The big mental split is voltage versus everything else. Voltage is measured across a load with the power on — the two leads go on two different points and the meter reads the difference. Resistance and capacitance are measured with the power off and the component isolated, because the meter supplies its own tiny test voltage and any outside power will give a false reading or smoke the meter.
In the field
AC volts. Rotary dial to V with the wavy line (AC), red lead in the V/Ω jack, black in COM. Touch the two leads to the two points you want the difference between — L1 to L2 for line voltage, R to C for control voltage. Power stays on. This is your first move on almost any no-cool: confirm the unit is actually getting voltage before you blame a part.
Resistance (ohms). Power OFF, lock out the disconnect, and pull at least one leg of the component so you're reading only that part and not a sneak path through the rest of the circuit. Dial to Ω. The meter pushes its own current, so a live circuit will ruin the reading. Use ohms to check a contactor coil, a motor winding, a limit switch, or a heat strip.
Amperage. Open the clamp jaws and put them around ONE conductor only — clamp two and the fields cancel and you read zero or near it. Read it with the system running under load. This is how you confirm a compressor or motor is pulling what the nameplate says, and how you catch a motor that's drawing high on a bad bearing or a failing cap.
Capacitance (microfarads). Power OFF, discharge the cap first (more on that below), pull the wires off, dial to the µF or capacitance symbol, and put the leads on the two terminals.
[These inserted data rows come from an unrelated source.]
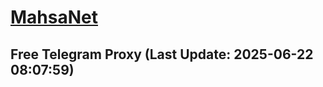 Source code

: 
# [MahsaNet](https://t.me/mahsa_net)
## Free Telegram Proxy (Last Update: 2025-06-22 08:07:59)

     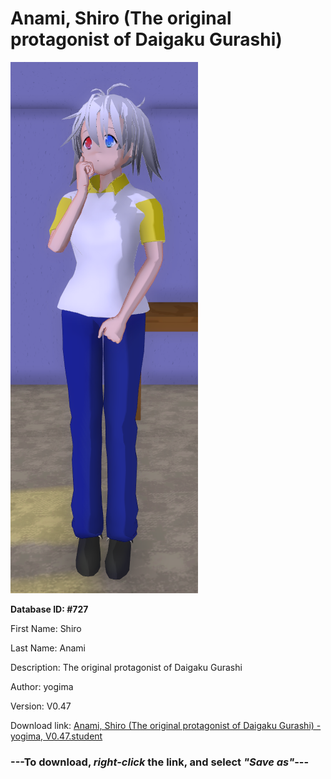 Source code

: # Anami, Shiro (The original protagonist of Daigaku Gurashi)

<img src="https://raw.githubusercontent.com/Arbiter1223/Daigaku-Gurashi-Custom-Students/master/Students/Files/Anami%2C%20Shiro%20(The%20original%20protagonist%20of%20Daigaku%20Gurashi).png" title="Anami, Shiro (The original protagonist of Daigaku Gurashi) - yogima, V0.47">

**Database ID: #727**

First Name: Shiro

Last Name: Anami

Description: The original protagonist of Daigaku Gurashi

Author: yogima

Version: V0.47

Download link: <a href="https://raw.githubusercontent.com/Arbiter1223/Daigaku-Gurashi-Custom-Students/master/Students/Files/Anami%2C%20Shiro%20(The%20original%20protagonist%20of%20Daigaku%20Gurashi)%20-%20yogima%2C%20V0.47.student">Anami, Shiro (The original protagonist of Daigaku Gurashi) - yogima, V0.47.student</a>

### ---**To download, _right-click_ the link, and select _"Save as"_**---
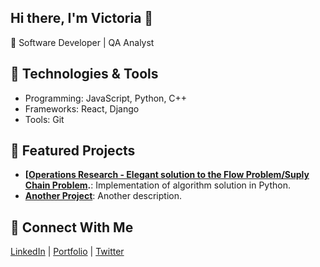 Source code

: ## Hi there, I'm Victoria 👋
🚀 Software Developer | QA Analyst 
<!--
**Vmp309/Vmp309** is a ✨ _special_ ✨ repository because its `README.md` (this file) appears on your GitHub profile.

Here are some ideas to get you started:

- 🔭 I’m currently working on ...
- 🌱 I’m currently learning ...
- 👯 I’m looking to collaborate on ...
- 🤔 I’m looking for help with ...
- 💬 Ask me about ...
- 📫 How to reach me: ...
- 😄 Pronouns: ...
- ⚡ Fun fact: ...
-->

## 🔧 Technologies & Tools
- Programming: JavaScript, Python, C++
- Frameworks: React, Django
- Tools: Git

## 📂 Featured Projects
- **[[Operations Research - Elegant solution to the Flow Problem/Suply Chain Problem](https://github.com/Vmp309/Operations-Research.git).**: Implementation of algorithm solution in Python.
- **[Another Project](link)**: Another description.

## 🌟 Connect With Me
[LinkedIn](link) | [Portfolio](link) | [Twitter](link)
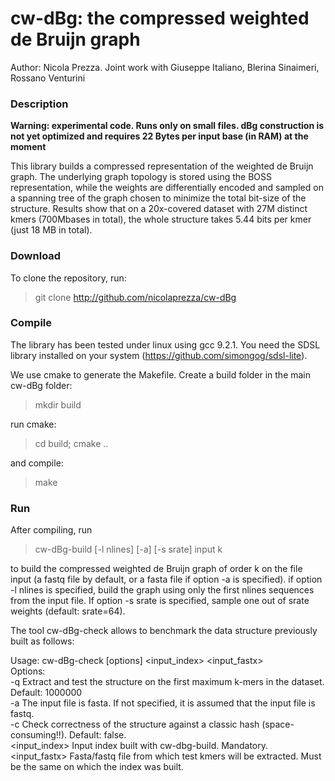 # cw-dBg: the compressed weighted de Bruijn graph

Author: Nicola Prezza. Joint work with Giuseppe Italiano, Blerina Sinaimeri, Rossano Venturini

### Description

**Warning: experimental code. Runs only on small files. dBg construction is not yet optimized and requires 22 Bytes per input base (in RAM) at the moment**

This library builds a compressed representation of the weighted de Bruijn graph. The underlying graph topology is stored using the BOSS representation, while the weights are differentially encoded and sampled on a spanning tree of the graph chosen to minimize the total bit-size of the structure. Results show that on a 20x-covered dataset with 27M distinct kmers (700Mbases in total), the whole structure takes 5.44 bits per kmer (just 18 MB in total).

### Download

To clone the repository, run:

> git clone http://github.com/nicolaprezza/cw-dBg

### Compile

The library has been tested under linux using gcc 9.2.1. You need the SDSL library installed on your system (https://github.com/simongog/sdsl-lite).

We use cmake to generate the Makefile. Create a build folder in the main cw-dBg folder:

> mkdir build

run cmake:

> cd build; cmake ..

and compile:

> make

### Run

After compiling, run 

>  cw-dBg-build [-l nlines] [-a] [-s srate] input k

to build the compressed weighted de Bruijn graph of order k on the file input (a fastq file by default, or a fasta file if option -a is specified). if option -l nlines is specified, build the graph using only the first nlines sequences from the input file. If option -s srate is specified, sample one out of srate weights (default: srate=64).

The tool cw-dBg-check allows to benchmark the data structure previously built as follows:  

Usage: cw-dBg-check [options] <input_index> <input_fastx>  
Options:  
   -q <arg>            Extract and test the structure on the first maximum <arg> k-mers in the dataset. Default: 1000000  
   -a                  The input file is fasta. If not specified, it is assumed that the input file is fastq.  
   -c                  Check correctness of the structure against a classic hash (space-consuming!!). Default: false.  
   <input_index>       Input index built with cw-dbg-build. Mandatory.  
   <input_fastx>       Fasta/fastq file from which test kmers will be extracted. Must be the same on which the index was built.  
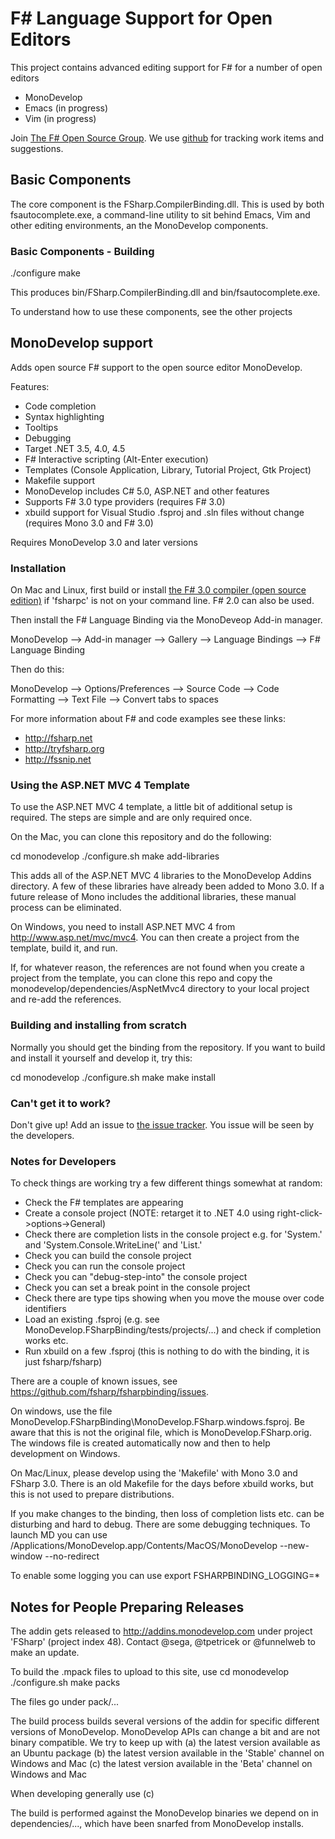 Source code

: # F# Language Support for Open Editors

This project contains advanced editing support for F# for a number of open editors
* MonoDevelop
* Emacs (in progress)
* Vim (in progress)

Join [The F# Open Source Group](http://fsharp.github.com). We use [github](http://fsharp.github.com/fsharpbinding) for tracking work items and suggestions.


## Basic Components

The core component is the FSharp.CompilerBinding.dll. This is used by both fsautocomplete.exe, a command-line utility to sit behind Emacs, Vim and other editing environments, an the MonoDevelop components.

### Basic Components - Building

   ./configure
   make

This produces bin/FSharp.CompilerBinding.dll and bin/fsautocomplete.exe.

To understand how to use these components, see the other projects


## MonoDevelop support

Adds open source F# support to the open source editor MonoDevelop.

Features:
* Code completion
* Syntax highlighting
* Tooltips
* Debugging 
* Target .NET 3.5, 4.0, 4.5
* F# Interactive scripting (Alt-Enter execution)
* Templates (Console Application, Library, Tutorial Project, Gtk Project)
* Makefile support
* MonoDevelop includes C# 5.0, ASP.NET and other features
* Supports F# 3.0 type providers (requires F# 3.0)
* xbuild support for Visual Studio .fsproj and .sln files without change (requires Mono 3.0 and F# 3.0)

Requires MonoDevelop 3.0 and later versions


### Installation

On Mac and Linux, first build or install [the F# 3.0 compiler (open source edition)](http://fsharp.github.com/fsharp) if 'fsharpc' is not on your command line. F# 2.0 can also be used.

Then install the F# Language Binding via the MonoDeveop Add-in manager.

   MonoDevelop 
        --> Add-in manager --> Gallery
        --> Language Bindings --> F# Language Binding

Then do this:

   MonoDevelop 
      --> Options/Preferences --> Source Code --> Code Formatting --> Text File --> Convert tabs to spaces


For more information about F# and code examples see these links:
* http://fsharp.net
* http://tryfsharp.org
* http://fssnip.net

### Using the ASP.NET MVC 4 Template

To use the ASP.NET MVC 4 template, a little bit of additional setup is required. The steps are simple and are only required once.

On the Mac, you can clone this repository and do the following:

  cd monodevelop
  ./configure.sh
  make add-libraries
  
This adds all of the ASP.NET MVC 4 libraries to the MonoDevelop Addins directory. A few of these libraries have already been added to 
Mono 3.0. If a future release of Mono includes the additional libraries, these manual process can be eliminated.

On Windows, you need to install ASP.NET MVC 4 from http://www.asp.net/mvc/mvc4. You can then create a project from the template,
build it, and run. 

If, for whatever reason, the references are not found when you create a project from the template, you can clone this repo
and copy the monodevelop/dependencies/AspNetMvc4 directory to your local project and re-add the references.   


### Building and installing from scratch

Normally you should get the binding from the repository. If you want to build and install it yourself and develop it, try this:

  cd monodevelop
  ./configure.sh
  make 
  make install

### Can't get it to work?  

Don't give up! Add an issue to [the issue tracker](http://fsharp.github.com/fsharpbinding/issues). You issue will be seen by the developers.

### Notes for Developers

To check things are working try a few different things somewhat at random:
  - Check the F# templates are appearing
  - Create a console project (NOTE: retarget it to .NET 4.0 using right-click->options->General)
  - Check there are completion lists in the console project e.g. for 'System.' and 'System.Console.WriteLine(' and 'List.'
  - Check you can build the console project
  - Check you can run the console project
  - Check you can "debug-step-into" the console project
  - Check you can set a break point in the console project
  - Check there are type tips showing when you move the mouse over code identifiers
  - Load an existing .fsproj (e.g. see MonoDevelop.FSharpBinding/tests/projects/...) and check if completion works etc.
  - Run xbuild on a few .fsproj (this is nothing to do with the binding, it is just fsharp/fsharp)

There are a couple of known issues, see https://github.com/fsharp/fsharpbinding/issues.

On windows, use the file MonoDevelop.FSharpBinding\MonoDevelop.FSharp.windows.fsproj. Be aware that this is not the original file, which is MonoDevelop.FSharp.orig.  The windows file is created automatically now and then to help development on Windows.

On Mac/Linux, please develop using  the 'Makefile' with Mono 3.0 and FSharp 3.0. There is an old Makefile for the days before xbuild works, but this is not used to prepare distributions.

If you make changes to the binding, then loss of completion lists etc. can be disturbing and hard to debug. There are some debugging techniques. To launch MD you can use
   /Applications/MonoDevelop.app/Contents/MacOS/MonoDevelop --new-window --no-redirect

To enable some logging you can use
  export FSHARPBINDING_LOGGING=*


## Notes for People Preparing Releases

The addin gets released to http://addins.monodevelop.com under project 'FSharp' (project index 48). Contact @sega, @tpetricek or @funnelweb to make an update.

To build the .mpack files to upload to this site, use 
    cd monodevelop
    ./configure.sh
    make packs

The files go under pack/...

The build process builds several versions of the addin for specific different versions of MonoDevelop.  MonoDevelop APIs can 
change a bit and are not binary compatible. We try to keep up with 
  (a) the latest version available as an Ubuntu package
  (b) the latest version available in the 'Stable' channel on Windows and Mac
  (c) the latest version available in the 'Beta' channel on Windows and Mac

When developing generally use (c)

The build is performed against the MonoDevelop binaries we depend on in dependencies/..., which have been 
snarfed from MonoDevelop installs.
The meter reads the cap's actual value so you can compare it to the printed rating.
Normal values & targets
- Residential single-phase line voltage: nominally 240V, anything roughly 208–253V is in the real-world window depending on the utility and whether it's a 208V commercial supply.
- Control circuit: 24V AC nominal, healthy range about 22–28V under load.
- A good contactor coil for a 24V coil typically ohms out somewhere around 10–20 ohms — varies by part, so compare to a known-good or the data plate.
- A run capacitor should read within ±6% of its printed value (a 45 µF cap reads roughly 42.3–47.7 µF and is still good).
- Compressor running amps should land at or below the RLA on the nameplate; a motor pulling well over its FLA is a flag.
Common faults & what they mean
- Meter reads 240V at the disconnect but 0V at the contactor load side with the contactor pulled in → burnt or open contacts.
- 0 ohms (continuity) from a winding to the case/ground → grounded component, condemn it.
- Infinite ohms (OL) across a winding or coil that should have resistance → open winding, condemn it.
- Capacitance reads far below the printed value → weak cap, replace it; a hard-starting or non-starting motor is often a dead cap.
- High amp draw climbing over time on a fan motor → bearings dragging or a weak run cap.
Tech tips & gotchas
ALWAYS discharge a capacitor before you touch the terminals or ohm it — a charged run cap can bite you hard. Bleed it through a resistor (a 20,000-ohm, 2-watt resistor across the terminals is the safe way) or use an insulated screwdriver as a last resort, but the resistor is the right habit.
When you measure resistance and the part is still in circuit, you're reading every parallel path, not just your component — that's why isolating one leg matters. A "good" coil reading that's really three things in parallel will fool you.
If your meter reads OL on ohms when you expect a number, double-check you didn't leave it on a high range or knock the dial — and confirm the leads aren't broken by touching them together (should read near zero).
A clamp meter's accuracy drops at very low amps. For a tiny current like a 24V circuit, wrap the conductor through the jaw ten times and divide the reading by ten to get a usable number.
Safety / code notes
Lock out and tag out before any resistance or capacitance measurement — NEC Article 110 covers working clearances and de-energizing. Use a meter and leads rated for the voltage category you're working in (CAT III minimum for line-voltage HVAC). When in doubt, prove the meter on a known live source before and after a "dead" reading so you know the meter didn't fail mid-test.